IEA wants Bank of Ghana Act amended
He suggested that Parliament determine their allowances to shield the bank from Executive influence.
Director of Research at the Institute of Economic Affairs (IEA), Dr. John Kwakye, has proposed changes to the terms and conditions of service for the Board of Directors of the Bank of Ghana.
He suggested that Parliament should determine their allowances to shield the bank from Executive influence.
Dr. Kwakye argued that the government deciding these terms undermines the positions and independence of the central bank's key officials, and instead, this power should reside with Parliament.
At a recent forum in Accra aimed at reviewing the Bank of Ghana and enhancing its transparency and accountability, Dr. Kwakye also recommended that the Bank of Ghana Act include specific qualifications for Board members.
He stressed that the bank be given greater independence and enhanced transparency and accountability.
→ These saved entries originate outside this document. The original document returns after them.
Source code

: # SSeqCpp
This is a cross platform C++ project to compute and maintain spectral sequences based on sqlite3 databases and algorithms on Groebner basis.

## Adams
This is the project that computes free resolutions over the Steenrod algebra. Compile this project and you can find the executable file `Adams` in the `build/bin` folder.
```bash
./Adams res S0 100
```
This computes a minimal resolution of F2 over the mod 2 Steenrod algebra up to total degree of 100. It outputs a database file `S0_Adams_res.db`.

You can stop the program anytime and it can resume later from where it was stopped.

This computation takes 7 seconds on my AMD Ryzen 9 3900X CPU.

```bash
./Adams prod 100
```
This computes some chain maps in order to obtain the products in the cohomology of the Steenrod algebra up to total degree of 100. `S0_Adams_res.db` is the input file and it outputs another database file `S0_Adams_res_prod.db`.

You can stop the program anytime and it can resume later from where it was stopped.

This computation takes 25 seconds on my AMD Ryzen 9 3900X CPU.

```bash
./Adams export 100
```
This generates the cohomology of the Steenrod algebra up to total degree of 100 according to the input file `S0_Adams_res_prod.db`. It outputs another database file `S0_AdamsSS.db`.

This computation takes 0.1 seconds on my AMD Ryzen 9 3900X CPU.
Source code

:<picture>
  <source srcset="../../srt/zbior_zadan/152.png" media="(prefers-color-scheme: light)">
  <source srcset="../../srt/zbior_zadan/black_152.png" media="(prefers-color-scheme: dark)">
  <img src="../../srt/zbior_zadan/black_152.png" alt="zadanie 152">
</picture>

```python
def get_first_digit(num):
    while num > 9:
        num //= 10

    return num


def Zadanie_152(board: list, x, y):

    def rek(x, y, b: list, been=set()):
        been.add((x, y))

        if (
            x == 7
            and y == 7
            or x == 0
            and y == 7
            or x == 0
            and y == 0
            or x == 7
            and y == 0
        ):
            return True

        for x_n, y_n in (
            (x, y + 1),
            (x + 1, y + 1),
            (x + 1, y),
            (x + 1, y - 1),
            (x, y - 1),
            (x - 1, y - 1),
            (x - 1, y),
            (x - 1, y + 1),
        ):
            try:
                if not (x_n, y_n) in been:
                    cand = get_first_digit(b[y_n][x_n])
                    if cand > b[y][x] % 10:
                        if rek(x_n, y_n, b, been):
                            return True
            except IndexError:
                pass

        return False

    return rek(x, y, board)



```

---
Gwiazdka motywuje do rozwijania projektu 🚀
Additionally, Dr. Kwakye proposed the establishment of an oversight body similar to the Bank of England’s Oversight Committee to ensure the central bank operates transparently.
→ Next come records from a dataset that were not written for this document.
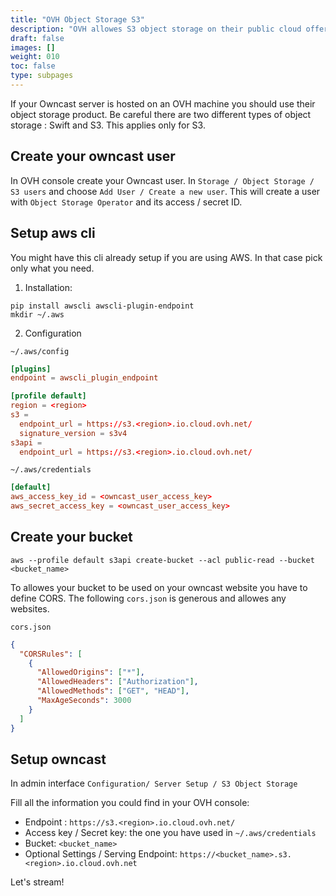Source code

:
 ```yaml
---
title: "OVH Object Storage S3"
description: "OVH allowes S3 object storage on their public cloud offer"
draft: false
images: []
weight: 010
toc: false
type: subpages
---
```


If your Owncast server is hosted on an OVH machine you should use their object storage product. Be careful there are two different types of object storage : Swift and S3. This applies only for S3.

## Create your owncast user

In OVH console create your Owncast user. In `Storage / Object Storage / S3 users` and choose `Add User / Create a new user`. This will create a user with `Object Storage Operator` and its access / secret ID.

## Setup aws cli

You might have this cli already setup if you are using AWS. In that case pick only what you need.

1. Installation:

```
pip install awscli awscli-plugin-endpoint
mkdir ~/.aws
```

2. Configuration

`~/.aws/config`

```toml
[plugins]
endpoint = awscli_plugin_endpoint

[profile default]
region = <region>
s3 =
  endpoint_url = https://s3.<region>.io.cloud.ovh.net/
  signature_version = s3v4
s3api =
  endpoint_url = https://s3.<region>.io.cloud.ovh.net/
```

`~/.aws/credentials`

```toml
[default]
aws_access_key_id = <owncast_user_access_key>
aws_secret_access_key = <owncast_user_access_key>
```

## Create your bucket

```
aws --profile default s3api create-bucket --acl public-read --bucket <bucket_name>
```
To allowes your bucket to be used on your owncast website you have to define CORS. The following `cors.json` is generous and allowes any websites.

`cors.json`
```json
{
  "CORSRules": [
    {
      "AllowedOrigins": ["*"],
      "AllowedHeaders": ["Authorization"],
      "AllowedMethods": ["GET", "HEAD"],
      "MaxAgeSeconds": 3000
    }
  ]
}
```

## Setup owncast

In admin interface `Configuration/ Server Setup / S3 Object Storage`

Fill all the information you could find in your OVH console:

* Endpoint : `https://s3.<region>.io.cloud.ovh.net/`
* Access key / Secret key: the one you have used in `~/.aws/credentials`
* Bucket: `<bucket_name>`
* Optional Settings / Serving Endpoint: `https://<bucket_name>.s3.<region>.io.cloud.ovh.net`

Let's stream!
The forum, organized by the IEA, reviewed the Bank of Ghana Act 612 of 2002 and its amendment Act 918 of 2016 and proposed further amendments to improve management and operational independence, transparency, accountability, monetary policy, fiscal roles, and enforcement mechanisms.
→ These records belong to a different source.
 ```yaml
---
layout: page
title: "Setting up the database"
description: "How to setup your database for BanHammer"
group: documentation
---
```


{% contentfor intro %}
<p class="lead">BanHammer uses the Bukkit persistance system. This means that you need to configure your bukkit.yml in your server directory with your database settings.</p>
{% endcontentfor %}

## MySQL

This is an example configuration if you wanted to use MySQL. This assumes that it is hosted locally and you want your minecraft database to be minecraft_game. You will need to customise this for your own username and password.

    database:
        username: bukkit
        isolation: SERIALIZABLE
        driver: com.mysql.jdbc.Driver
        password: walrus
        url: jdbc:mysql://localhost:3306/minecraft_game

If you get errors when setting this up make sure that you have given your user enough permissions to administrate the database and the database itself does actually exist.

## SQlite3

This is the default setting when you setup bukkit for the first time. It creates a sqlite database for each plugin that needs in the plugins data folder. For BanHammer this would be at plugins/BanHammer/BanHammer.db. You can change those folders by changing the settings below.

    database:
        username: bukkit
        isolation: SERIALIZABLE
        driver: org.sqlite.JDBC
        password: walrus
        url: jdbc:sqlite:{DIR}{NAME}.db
Participants included representatives from the Bank of Ghana, the Ministry of Finance, Parliament, the Attorney-General’s Office, the Ghana Bar Association, academia, banking, business, labor unions, and civil society organizations.
Notable attendees included Council of State member Samuel Okudzeto, former CHRAJ Commissioner Francis Emile Short, and IEA Senior Fellow Prof. Alexander Bilson Darku.